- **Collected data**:
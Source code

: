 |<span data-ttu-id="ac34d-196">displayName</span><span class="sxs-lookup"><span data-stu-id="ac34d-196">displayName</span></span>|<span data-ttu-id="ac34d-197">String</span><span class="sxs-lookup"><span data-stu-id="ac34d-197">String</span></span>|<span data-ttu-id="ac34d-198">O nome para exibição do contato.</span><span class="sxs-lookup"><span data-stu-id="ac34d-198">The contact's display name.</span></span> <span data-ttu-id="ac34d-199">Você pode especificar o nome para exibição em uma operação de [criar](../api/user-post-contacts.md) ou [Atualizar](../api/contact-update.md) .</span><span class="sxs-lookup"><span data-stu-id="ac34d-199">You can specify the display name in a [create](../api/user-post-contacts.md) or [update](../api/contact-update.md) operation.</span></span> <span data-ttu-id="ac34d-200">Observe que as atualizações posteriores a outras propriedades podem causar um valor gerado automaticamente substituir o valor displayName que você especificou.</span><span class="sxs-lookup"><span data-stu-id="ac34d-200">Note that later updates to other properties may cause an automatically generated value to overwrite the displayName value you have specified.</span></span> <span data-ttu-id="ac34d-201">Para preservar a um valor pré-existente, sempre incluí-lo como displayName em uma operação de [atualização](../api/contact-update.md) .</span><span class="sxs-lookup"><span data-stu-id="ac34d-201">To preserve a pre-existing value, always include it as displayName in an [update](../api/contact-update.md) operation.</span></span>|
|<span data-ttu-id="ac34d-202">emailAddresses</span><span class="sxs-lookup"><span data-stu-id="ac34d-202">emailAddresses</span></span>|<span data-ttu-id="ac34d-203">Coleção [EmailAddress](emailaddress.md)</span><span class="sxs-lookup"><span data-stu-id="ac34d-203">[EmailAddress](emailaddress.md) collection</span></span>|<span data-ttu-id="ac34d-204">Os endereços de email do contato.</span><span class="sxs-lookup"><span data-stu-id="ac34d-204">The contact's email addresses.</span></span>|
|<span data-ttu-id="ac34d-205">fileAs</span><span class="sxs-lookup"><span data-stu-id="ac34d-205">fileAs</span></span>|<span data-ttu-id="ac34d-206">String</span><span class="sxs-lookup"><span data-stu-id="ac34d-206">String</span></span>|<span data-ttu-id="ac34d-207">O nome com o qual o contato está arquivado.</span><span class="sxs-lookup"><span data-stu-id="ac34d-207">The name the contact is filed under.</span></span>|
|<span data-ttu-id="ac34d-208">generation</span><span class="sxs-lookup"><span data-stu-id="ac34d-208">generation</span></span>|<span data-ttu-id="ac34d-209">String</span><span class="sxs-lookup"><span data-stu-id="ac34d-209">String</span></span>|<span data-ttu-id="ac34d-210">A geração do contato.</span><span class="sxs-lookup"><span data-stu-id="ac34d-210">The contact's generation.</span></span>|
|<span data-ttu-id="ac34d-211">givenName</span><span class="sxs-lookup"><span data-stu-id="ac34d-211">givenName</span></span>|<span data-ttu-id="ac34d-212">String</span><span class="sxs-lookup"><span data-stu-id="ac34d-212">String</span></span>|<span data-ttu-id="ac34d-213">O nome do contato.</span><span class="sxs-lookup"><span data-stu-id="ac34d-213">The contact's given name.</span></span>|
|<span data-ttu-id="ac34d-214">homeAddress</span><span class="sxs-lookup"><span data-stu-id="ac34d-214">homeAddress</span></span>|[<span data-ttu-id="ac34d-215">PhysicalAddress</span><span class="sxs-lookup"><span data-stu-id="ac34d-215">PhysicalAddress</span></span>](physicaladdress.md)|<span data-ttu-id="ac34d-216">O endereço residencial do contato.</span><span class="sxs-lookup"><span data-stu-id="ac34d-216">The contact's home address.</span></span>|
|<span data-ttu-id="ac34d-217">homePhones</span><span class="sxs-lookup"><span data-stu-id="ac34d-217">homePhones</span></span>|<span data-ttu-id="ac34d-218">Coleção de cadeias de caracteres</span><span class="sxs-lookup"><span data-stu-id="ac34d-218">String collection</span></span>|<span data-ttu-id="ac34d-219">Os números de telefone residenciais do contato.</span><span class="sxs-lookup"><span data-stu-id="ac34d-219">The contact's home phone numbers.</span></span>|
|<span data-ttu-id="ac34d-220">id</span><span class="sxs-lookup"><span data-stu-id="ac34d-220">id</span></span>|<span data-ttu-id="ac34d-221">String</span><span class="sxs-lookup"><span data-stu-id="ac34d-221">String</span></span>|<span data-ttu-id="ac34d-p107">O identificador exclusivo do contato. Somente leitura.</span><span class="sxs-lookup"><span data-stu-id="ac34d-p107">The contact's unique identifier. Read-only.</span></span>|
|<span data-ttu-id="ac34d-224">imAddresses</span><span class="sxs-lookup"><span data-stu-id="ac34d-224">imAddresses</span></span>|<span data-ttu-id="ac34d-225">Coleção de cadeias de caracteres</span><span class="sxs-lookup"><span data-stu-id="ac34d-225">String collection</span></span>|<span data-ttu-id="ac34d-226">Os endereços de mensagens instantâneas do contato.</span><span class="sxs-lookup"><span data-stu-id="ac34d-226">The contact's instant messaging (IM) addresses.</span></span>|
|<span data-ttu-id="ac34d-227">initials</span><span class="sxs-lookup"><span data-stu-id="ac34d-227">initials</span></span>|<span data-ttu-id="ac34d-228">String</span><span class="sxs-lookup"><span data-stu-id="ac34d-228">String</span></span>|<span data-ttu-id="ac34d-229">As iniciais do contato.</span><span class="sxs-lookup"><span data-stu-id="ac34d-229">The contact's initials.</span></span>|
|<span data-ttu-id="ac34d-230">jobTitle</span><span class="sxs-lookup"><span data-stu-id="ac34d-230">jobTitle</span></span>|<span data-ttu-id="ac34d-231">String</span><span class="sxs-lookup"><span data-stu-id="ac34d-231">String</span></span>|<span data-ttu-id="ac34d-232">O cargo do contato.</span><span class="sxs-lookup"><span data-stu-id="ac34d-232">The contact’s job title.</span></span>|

- **Work to complete**: Retype each record, matching it exactly.

- **Solution to this task**:
Source code

: |<span data-ttu-id="ac34d-196">displayName</span><span class="sxs-lookup"><span data-stu-id="ac34d-196">displayName</span></span>|<span data-ttu-id="ac34d-197">String</span><span class="sxs-lookup"><span data-stu-id="ac34d-197">String</span></span>|<span data-ttu-id="ac34d-198">O nome para exibição do contato.</span><span class="sxs-lookup"><span data-stu-id="ac34d-198">The contact's display name.</span></span> <span data-ttu-id="ac34d-199">Você pode especificar o nome para exibição em uma operação de [criar](../api/user-post-contacts.md) ou [Atualizar](../api/contact-update.md) .</span><span class="sxs-lookup"><span data-stu-id="ac34d-199">You can specify the display name in a [create](../api/user-post-contacts.md) or [update](../api/contact-update.md) operation.</span></span> <span data-ttu-id="ac34d-200">Observe que as atualizações posteriores a outras propriedades podem causar um valor gerado automaticamente substituir o valor displayName que você especificou.</span><span class="sxs-lookup"><span data-stu-id="ac34d-200">Note that later updates to other properties may cause an automatically generated value to overwrite the displayName value you have specified.</span></span> <span data-ttu-id="ac34d-201">Para preservar a um valor pré-existente, sempre incluí-lo como displayName em uma operação de [atualização](../api/contact-update.md) .</span><span class="sxs-lookup"><span data-stu-id="ac34d-201">To preserve a pre-existing value, always include it as displayName in an [update](../api/contact-update.md) operation.</span></span>|
|<span data-ttu-id="ac34d-202">emailAddresses</span><span class="sxs-lookup"><span data-stu-id="ac34d-202">emailAddresses</span></span>|<span data-ttu-id="ac34d-203">Coleção [EmailAddress](emailaddress.md)</span><span class="sxs-lookup"><span data-stu-id="ac34d-203">[EmailAddress](emailaddress.md) collection</span></span>|<span data-ttu-id="ac34d-204">Os endereços de email do contato.</span><span class="sxs-lookup"><span data-stu-id="ac34d-204">The contact's email addresses.</span></span>|
|<span data-ttu-id="ac34d-205">fileAs</span><span class="sxs-lookup"><span data-stu-id="ac34d-205">fileAs</span></span>|<span data-ttu-id="ac34d-206">String</span><span class="sxs-lookup"><span data-stu-id="ac34d-206">String</span></span>|<span data-ttu-id="ac34d-207">O nome com o qual o contato está arquivado.</span><span class="sxs-lookup"><span data-stu-id="ac34d-207">The name the contact is filed under.</span></span>|
|<span data-ttu-id="ac34d-208">generation</span><span class="sxs-lookup"><span data-stu-id="ac34d-208">generation</span></span>|<span data-ttu-id="ac34d-209">String</span><span class="sxs-lookup"><span data-stu-id="ac34d-209">String</span></span>|<span data-ttu-id="ac34d-210">A geração do contato.</span><span class="sxs-lookup"><span data-stu-id="ac34d-210">The contact's generation.</span></span>|
|<span data-ttu-id="ac34d-211">givenName</span><span class="sxs-lookup"><span data-stu-id="ac34d-211">givenName</span></span>|<span data-ttu-id="ac34d-212">String</span><span class="sxs-lookup"><span data-stu-id="ac34d-212">String</span></span>|<span data-ttu-id="ac34d-213">O nome do contato.</span><span class="sxs-lookup"><span data-stu-id="ac34d-213">The contact's given name.</span></span>|
|<span data-ttu-id="ac34d-214">homeAddress</span><span class="sxs-lookup"><span data-stu-id="ac34d-214">homeAddress</span></span>|[<span data-ttu-id="ac34d-215">PhysicalAddress</span><span class="sxs-lookup"><span data-stu-id="ac34d-215">PhysicalAddress</span></span>](physicaladdress.md)|<span data-ttu-id="ac34d-216">O endereço residencial do contato.</span><span class="sxs-lookup"><span data-stu-id="ac34d-216">The contact's home address.</span></span>|
|<span data-ttu-id="ac34d-217">homePhones</span><span class="sxs-lookup"><span data-stu-id="ac34d-217">homePhones</span></span>|<span data-ttu-id="ac34d-218">Coleção de cadeias de caracteres</span><span class="sxs-lookup"><span data-stu-id="ac34d-218">String collection</span></span>|<span data-ttu-id="ac34d-219">Os números de telefone residenciais do contato.</span><span class="sxs-lookup"><span data-stu-id="ac34d-219">The contact's home phone numbers.</span></span>|
|<span data-ttu-id="ac34d-220">id</span><span class="sxs-lookup"><span data-stu-id="ac34d-220">id</span></span>|<span data-ttu-id="ac34d-221">String</span><span class="sxs-lookup"><span data-stu-id="ac34d-221">String</span></span>|<span data-ttu-id="ac34d-p107">O identificador exclusivo do contato. Somente leitura.</span><span class="sxs-lookup"><span data-stu-id="ac34d-p107">The contact's unique identifier. Read-only.</span></span>|
|<span data-ttu-id="ac34d-224">imAddresses</span><span class="sxs-lookup"><span data-stu-id="ac34d-224">imAddresses</span></span>|<span data-ttu-id="ac34d-225">Coleção de cadeias de caracteres</span><span class="sxs-lookup"><span data-stu-id="ac34d-225">String collection</span></span>|<span data-ttu-id="ac34d-226">Os endereços de mensagens instantâneas do contato.</span><span class="sxs-lookup"><span data-stu-id="ac34d-226">The contact's instant messaging (IM) addresses.</span></span>|
|<span data-ttu-id="ac34d-227">initials</span><span class="sxs-lookup"><span data-stu-id="ac34d-227">initials</span></span>|<span data-ttu-id="ac34d-228">String</span><span class="sxs-lookup"><span data-stu-id="ac34d-228">String</span></span>|<span data-ttu-id="ac34d-229">As iniciais do contato.</span><span class="sxs-lookup"><span data-stu-id="ac34d-229">The contact's initials.</span></span>|
|<span data-ttu-id="ac34d-230">jobTitle</span><span class="sxs-lookup"><span data-stu-id="ac34d-230">jobTitle</span></span>|<span data-ttu-id="ac34d-231">String</span><span class="sxs-lookup"><span data-stu-id="ac34d-231">String</span></span>|<span data-ttu-id="ac34d-232">O cargo do contato.</span><span class="sxs-lookup"><span data-stu-id="ac34d-232">The contact’s job title.</span></span>|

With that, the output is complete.